Neither spoke much, except now and then, when the boy said a few
words to his timid companion, indicative of sympathy and protection.

"I hope he won't cross in such weather," Emmy said.

"I bet ten to one he does," the boy answered. "Look, Mother,
there's the smoke of the steamer." It was that signal, sure enough.

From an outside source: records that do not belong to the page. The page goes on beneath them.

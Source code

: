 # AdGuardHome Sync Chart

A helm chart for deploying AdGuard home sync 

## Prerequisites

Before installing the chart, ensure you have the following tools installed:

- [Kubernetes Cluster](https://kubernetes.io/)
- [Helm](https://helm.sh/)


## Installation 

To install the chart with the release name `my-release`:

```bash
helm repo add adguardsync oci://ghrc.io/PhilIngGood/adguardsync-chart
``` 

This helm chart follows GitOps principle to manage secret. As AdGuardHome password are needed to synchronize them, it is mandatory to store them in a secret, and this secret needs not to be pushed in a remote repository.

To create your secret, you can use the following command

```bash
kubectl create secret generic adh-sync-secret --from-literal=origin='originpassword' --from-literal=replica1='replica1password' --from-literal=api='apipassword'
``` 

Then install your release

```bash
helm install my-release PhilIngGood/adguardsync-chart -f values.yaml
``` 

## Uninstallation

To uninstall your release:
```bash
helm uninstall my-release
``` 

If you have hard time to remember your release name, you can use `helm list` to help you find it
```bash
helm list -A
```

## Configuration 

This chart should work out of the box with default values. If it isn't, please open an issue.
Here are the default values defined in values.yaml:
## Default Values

But though the steamer was under way, he might not be on board; he
might not have got the letter; he might not choose to come. A
hundred fears poured one over the other into the little heart, as
fast as the waves on to the Dike.

The boat followed the smoke into sight. Georgy had a dandy
telescope and got the vessel under view in the most skilful manner.
And he made appropriate nautical comments upon the manner of the
approach of the steamer as she came nearer and nearer, dipping and
rising in the water. The signal of an English steamer in sight went
fluttering up to the mast on the pier. I daresay Mrs. Amelia's
heart was in a similar flutter.

Emmy tried to look through the telescope over George's shoulder, but
she could make nothing of it. She only saw a black eclipse bobbing
up and down before her eyes.

George took the glass again and raked the vessel. "How she does
pitch!" he said. "There goes a wave slap over her bows. There's
only two people on deck besides the steersman. There's a man lying
down, and a—chap in a—cloak with a—Hooray!—it's Dob, by Jingo!"
He clapped to the telescope and flung his arms round his mother. As
for that lady, let us say what she did in the words of a favourite
poet—"Dakruoen gelasasa." She was sure it was William. It could be
no other. What she had said about hoping that he would not come was
all hypocrisy. Of course he would come; what could he do else but
come? She knew he would come.

The ship came swiftly nearer and nearer. As they went in to meet
her at the landing-place at the quay, Emmy's knees trembled so that
she scarcely could run. She would have liked to kneel down and say
her prayers of thanks there. Oh, she thought, she would be all her
life saying them!

It was such a bad day that as the vessel came alongside of the quay
there were no idlers abroad, scarcely even a commissioner on the
look out for the few passengers in the steamer. That young
scapegrace George had fled too, and as the gentleman in the old
cloak lined with red stuff stepped on to the shore, there was
scarcely any one present to see what took place, which was briefly
this:

A lady in a dripping white bonnet and shawl, with her two little
hands out before her, went up to him, and in the next minute she had
altogether disappeared under the folds of the old cloak, and was
kissing one of his hands with all her might; whilst the other, I
suppose, was engaged in holding her to his heart (which her head
just about reached) and in preventing her from tumbling down. She
was murmuring something about—forgive—dear William—dear, dear,
dearest friend—kiss, kiss, kiss, and so forth—and in fact went on
under the cloak in an absurd manner.

When Emmy emerged from it, she still kept tight hold of one of
William's hands, and looked up in his face. It was full of sadness
and tender love and pity. She understood its reproach and hung down
her head.

"It was time you sent for me, dear Amelia," he said.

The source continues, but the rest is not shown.